> [Work task]
Copy out each line of the data below in which "live" appears.

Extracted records
────────

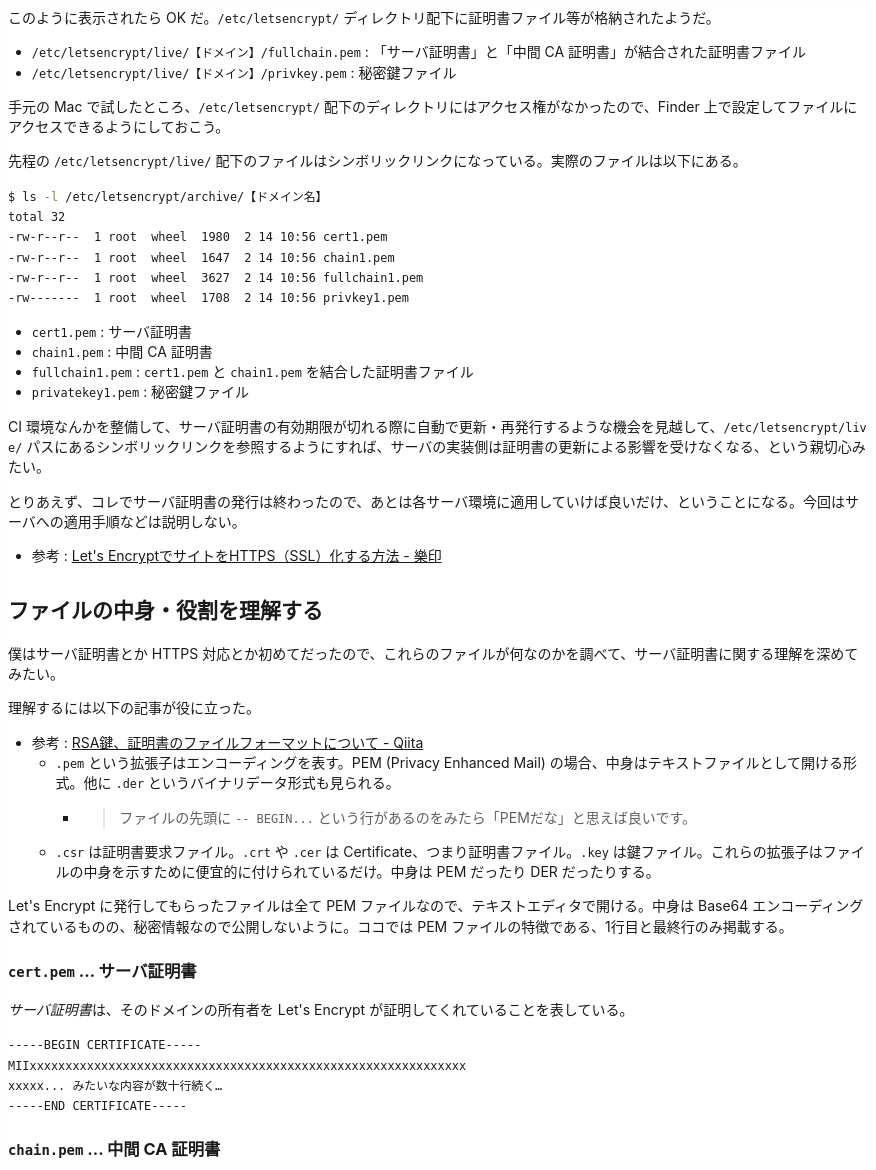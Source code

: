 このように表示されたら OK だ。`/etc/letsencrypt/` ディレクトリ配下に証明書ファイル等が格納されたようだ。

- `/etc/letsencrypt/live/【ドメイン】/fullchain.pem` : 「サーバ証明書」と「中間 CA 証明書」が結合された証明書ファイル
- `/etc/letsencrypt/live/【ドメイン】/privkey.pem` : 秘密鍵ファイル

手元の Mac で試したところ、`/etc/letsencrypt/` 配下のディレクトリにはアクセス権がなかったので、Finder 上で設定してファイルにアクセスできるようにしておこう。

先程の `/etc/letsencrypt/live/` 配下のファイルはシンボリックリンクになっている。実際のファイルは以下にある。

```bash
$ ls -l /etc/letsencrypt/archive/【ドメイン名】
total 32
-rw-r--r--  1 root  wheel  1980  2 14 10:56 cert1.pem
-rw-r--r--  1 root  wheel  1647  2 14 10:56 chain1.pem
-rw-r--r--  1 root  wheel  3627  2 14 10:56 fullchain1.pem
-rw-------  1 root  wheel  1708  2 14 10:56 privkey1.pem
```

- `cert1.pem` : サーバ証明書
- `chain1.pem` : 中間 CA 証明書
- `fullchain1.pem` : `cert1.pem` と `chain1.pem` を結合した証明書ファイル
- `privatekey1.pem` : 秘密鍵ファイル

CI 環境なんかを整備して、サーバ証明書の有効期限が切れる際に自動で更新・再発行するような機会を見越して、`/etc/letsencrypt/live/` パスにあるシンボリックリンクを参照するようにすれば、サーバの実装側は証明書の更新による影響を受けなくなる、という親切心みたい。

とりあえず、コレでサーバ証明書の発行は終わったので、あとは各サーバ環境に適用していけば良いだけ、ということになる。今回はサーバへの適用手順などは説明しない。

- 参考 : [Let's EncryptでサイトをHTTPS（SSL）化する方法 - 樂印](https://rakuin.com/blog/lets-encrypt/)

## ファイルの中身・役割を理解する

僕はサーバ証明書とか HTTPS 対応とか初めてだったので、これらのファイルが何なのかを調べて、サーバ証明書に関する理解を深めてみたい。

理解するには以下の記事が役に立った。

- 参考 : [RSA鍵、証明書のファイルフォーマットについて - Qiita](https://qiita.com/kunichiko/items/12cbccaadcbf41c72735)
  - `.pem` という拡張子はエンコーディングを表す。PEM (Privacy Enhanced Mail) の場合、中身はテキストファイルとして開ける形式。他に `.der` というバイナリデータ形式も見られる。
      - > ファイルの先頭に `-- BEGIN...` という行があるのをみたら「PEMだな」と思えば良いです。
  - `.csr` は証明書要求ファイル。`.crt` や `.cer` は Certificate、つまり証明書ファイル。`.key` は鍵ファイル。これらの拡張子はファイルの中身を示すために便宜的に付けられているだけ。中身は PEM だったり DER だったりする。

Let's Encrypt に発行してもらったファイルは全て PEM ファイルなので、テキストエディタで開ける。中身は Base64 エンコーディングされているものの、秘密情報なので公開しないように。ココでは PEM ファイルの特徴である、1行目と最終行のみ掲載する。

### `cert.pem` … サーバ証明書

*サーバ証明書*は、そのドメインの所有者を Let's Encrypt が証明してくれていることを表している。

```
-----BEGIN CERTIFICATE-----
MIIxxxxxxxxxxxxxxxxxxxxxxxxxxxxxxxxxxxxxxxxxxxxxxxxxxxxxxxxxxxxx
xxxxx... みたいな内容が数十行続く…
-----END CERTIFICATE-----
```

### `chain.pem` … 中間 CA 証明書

────────

> [Solution for this exercise]
- `/etc/letsencrypt/live/【ドメイン】/fullchain.pem` : 「サーバ証明書」と「中間 CA 証明書」が結合された証明書ファイル
- `/etc/letsencrypt/live/【ドメイン】/privkey.pem` : 秘密鍵ファイル
先程の `/etc/letsencrypt/live/` 配下のファイルはシンボリックリンクになっている。実際のファイルは以下にある。
CI 環境なんかを整備して、サーバ証明書の有効期限が切れる際に自動で更新・再発行するような機会を見越して、`/etc/letsencrypt/live/` パスにあるシンボリックリンクを参照するようにすれば、サーバの実装側は証明書の更新による影響を受けなくなる、という親切心みたい。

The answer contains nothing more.